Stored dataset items
<<<<
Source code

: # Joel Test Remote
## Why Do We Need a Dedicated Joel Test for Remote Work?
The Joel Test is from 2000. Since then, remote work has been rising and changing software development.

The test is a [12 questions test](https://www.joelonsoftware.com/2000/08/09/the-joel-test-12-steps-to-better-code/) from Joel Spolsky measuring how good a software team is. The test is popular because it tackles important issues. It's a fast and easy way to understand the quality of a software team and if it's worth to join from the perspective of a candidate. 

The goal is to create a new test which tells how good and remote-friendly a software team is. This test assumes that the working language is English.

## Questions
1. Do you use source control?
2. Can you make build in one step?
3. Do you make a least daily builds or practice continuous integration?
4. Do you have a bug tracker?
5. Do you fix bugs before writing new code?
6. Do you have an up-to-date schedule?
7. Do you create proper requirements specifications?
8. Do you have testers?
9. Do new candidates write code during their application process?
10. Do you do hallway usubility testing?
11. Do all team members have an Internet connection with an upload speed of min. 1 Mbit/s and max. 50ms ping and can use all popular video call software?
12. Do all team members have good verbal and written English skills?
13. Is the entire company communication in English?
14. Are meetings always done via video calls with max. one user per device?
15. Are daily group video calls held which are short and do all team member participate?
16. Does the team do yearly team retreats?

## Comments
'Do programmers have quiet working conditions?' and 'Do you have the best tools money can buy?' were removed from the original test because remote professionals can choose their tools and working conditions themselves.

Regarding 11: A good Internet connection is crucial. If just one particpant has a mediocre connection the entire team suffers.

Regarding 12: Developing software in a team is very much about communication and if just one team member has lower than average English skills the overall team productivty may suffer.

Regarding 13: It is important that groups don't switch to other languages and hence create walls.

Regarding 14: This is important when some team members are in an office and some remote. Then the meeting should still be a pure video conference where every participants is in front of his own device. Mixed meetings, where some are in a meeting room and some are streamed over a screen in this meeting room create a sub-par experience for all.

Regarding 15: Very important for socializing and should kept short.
>>>>
## ACTIVITY
For every line above that includes the string "popular", copy the line.

## TASK OUTPUT
The test is a [12 questions test](https://www.joelonsoftware.com/2000/08/09/the-joel-test-12-steps-to-better-code/) from Joel Spolsky measuring how good a software team is. The test is popular because it tackles important issues. It's a fast and easy way to understand the quality of a software team and if it's worth to join from the perspective of a candidate. 
11. Do all team members have an Internet connection with an upload speed of min. 1 Mbit/s and max. 50ms ping and can use all popular video call software?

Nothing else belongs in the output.